Probabilistic multistart with path relinking for solving the unconstrained binary quadratic problem
Mark Lewis and
Gary Kochenberger
International Journal of Operational Research, 2016, vol. 26, issue 1, 13-33
Abstract:
The unconstrained binary quadratic problem (UBQP) has been shown to be an excellent framework from which to solve many types of problems, both constrained and unconstrained. In this paper we investigate a solution technique for UBQP that is based on perturbing a solution by drawing from the distribution of variables' estimated effect as determined via an unbiased design of experiments (DOE) sampling of the solution space. Solution perturbation is followed by a steepest ascent local search with path relinking.
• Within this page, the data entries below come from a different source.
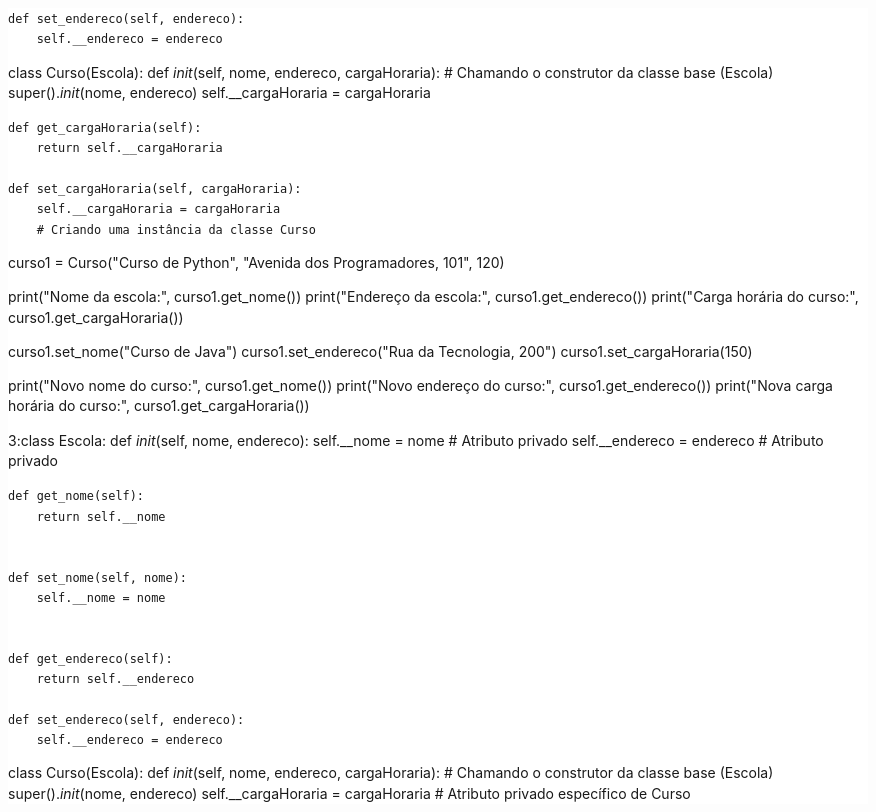     def set_endereco(self, endereco):
        self.__endereco = endereco
class Curso(Escola):
    def _init_(self, nome, endereco, cargaHoraria):
        # Chamando o construtor da classe base (Escola)
        super()._init_(nome, endereco)
        self.__cargaHoraria = cargaHoraria  
 
    def get_cargaHoraria(self):
        return self.__cargaHoraria

    def set_cargaHoraria(self, cargaHoraria):
        self.__cargaHoraria = cargaHoraria
        # Criando uma instância da classe Curso
curso1 = Curso("Curso de Python", "Avenida dos Programadores, 101", 120)


print("Nome da escola:", curso1.get_nome())
print("Endereço da escola:", curso1.get_endereco())
print("Carga horária do curso:", curso1.get_cargaHoraria())

curso1.set_nome("Curso de Java")
curso1.set_endereco("Rua da Tecnologia, 200")
curso1.set_cargaHoraria(150)

print("Novo nome do curso:", curso1.get_nome())
print("Novo endereço do curso:", curso1.get_endereco())
print("Nova carga horária do curso:", curso1.get_cargaHoraria())

3:class Escola:
    def _init_(self, nome, endereco):
        self.__nome = nome  # Atributo privado
        self.__endereco = endereco  # Atributo privado

    def get_nome(self):
        return self.__nome

 
    def set_nome(self, nome):
        self.__nome = nome


    def get_endereco(self):
        return self.__endereco

    def set_endereco(self, endereco):
        self.__endereco = endereco

class Curso(Escola):
    def _init_(self, nome, endereco, cargaHoraria):
        # Chamando o construtor da classe base (Escola)
        super()._init_(nome, endereco)
        self.__cargaHoraria = cargaHoraria  # Atributo privado específico de Curso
A simple implementation on benchmark problems compares well in time and solution quality with published results on benchmark problems of size up to 7,000 variables. A new set of larger problems having up to 15,000 variables and with non-uniform magnitude distributions of the elements in Q are also investigated and provide evidence that magnitude distributions of Q values affect problem difficulty. These large difficult problem instances required a more sophisticated path relinking approach as well as dynamic adjustments to perturbation sampling.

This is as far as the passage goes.